LIBRARIES in Sunderland are facing the threat of closure as councillors prepare to vote on proposed service reforms.
A report by the executive director of health, housing and adult services recommends shutting down a number of the city’s 20 static libraries in a bid to make savings of £850,000 during 2013/14.
The proposals will be presented at a cabinet meeting tomorrow afternoon.
Services could instead be spread out into schools and community centres, functioning with the help volunteers.
The so-called new vision will see “the library service... become a beacon of excellence in the community for reading, learning and information”.
If the report is approved, a period of consultation with users will take place until March 20 before the new service is implemented from July 1.

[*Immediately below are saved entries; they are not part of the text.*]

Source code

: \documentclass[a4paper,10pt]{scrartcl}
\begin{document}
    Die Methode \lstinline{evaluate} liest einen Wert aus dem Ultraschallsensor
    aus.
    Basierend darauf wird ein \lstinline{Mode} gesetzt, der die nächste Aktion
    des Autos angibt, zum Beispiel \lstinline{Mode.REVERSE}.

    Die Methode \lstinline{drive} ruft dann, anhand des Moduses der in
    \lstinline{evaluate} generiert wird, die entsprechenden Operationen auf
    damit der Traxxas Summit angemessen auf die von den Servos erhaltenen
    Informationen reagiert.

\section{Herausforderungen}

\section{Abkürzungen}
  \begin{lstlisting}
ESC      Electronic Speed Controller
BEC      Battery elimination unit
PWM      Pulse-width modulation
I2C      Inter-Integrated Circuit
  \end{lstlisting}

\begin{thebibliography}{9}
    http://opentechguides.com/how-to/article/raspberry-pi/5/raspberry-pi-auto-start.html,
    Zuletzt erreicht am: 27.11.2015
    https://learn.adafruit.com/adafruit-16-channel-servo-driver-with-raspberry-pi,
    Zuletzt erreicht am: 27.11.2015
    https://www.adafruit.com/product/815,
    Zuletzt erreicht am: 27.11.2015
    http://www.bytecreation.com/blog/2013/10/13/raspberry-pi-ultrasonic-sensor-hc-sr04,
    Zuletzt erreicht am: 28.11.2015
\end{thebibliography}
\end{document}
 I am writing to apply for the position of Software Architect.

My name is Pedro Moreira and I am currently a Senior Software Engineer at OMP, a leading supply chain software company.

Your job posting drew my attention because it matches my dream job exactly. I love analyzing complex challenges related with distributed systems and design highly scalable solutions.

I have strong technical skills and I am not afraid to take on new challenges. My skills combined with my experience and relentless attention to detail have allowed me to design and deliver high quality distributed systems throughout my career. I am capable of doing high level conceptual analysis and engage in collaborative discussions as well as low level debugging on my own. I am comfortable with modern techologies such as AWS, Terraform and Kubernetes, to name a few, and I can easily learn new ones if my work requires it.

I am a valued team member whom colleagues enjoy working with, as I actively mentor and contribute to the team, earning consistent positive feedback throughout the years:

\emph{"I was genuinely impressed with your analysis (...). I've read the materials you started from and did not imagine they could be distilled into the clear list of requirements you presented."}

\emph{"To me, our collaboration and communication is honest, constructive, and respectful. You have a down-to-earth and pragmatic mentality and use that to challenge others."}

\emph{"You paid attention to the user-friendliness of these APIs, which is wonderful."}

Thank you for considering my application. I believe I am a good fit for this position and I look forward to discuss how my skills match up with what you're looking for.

The plans have met with a mixed response from some of the Sunderland’s well-known authors.
Bryan Talbot, author of Alice In Sunderland, said: “It is always the same when there’s any bad times, it’s the arts and literature that lose funding.
“The library in the centre of Sunderland is always busy whenever I go in. It’s somewhere for people to go and, of course, it hits poor people who want to educate themselves but cannot afford to buy expensive books.”
Meanwhile, Sunderland-born Terry Deary welcomed the plans and told the Echo the future of reading lies with e-books.
He said: “Libraries have had their day. They are a Victorian idea and we are in an electronic age. They either have to change and adapt or they have to go.
“I know some people like them but fewer and fewer people are using them and these are straightened times. A lot of the gush about libraries is sentimentality.
“The book is old technology and we have to move on, so good luck to the council.”
Coun Robert Oliver, leader of the Conservative group, agrees it is time for the city’s libraries to change.
He said: “It’s not just about reduced funding but looking at new models in libraries in general, like moving towards ebooks, which are the future of libraries.
“It is an opportunity to do it and I think the usage of library book has reduced so we need to look at the best use of our resources.”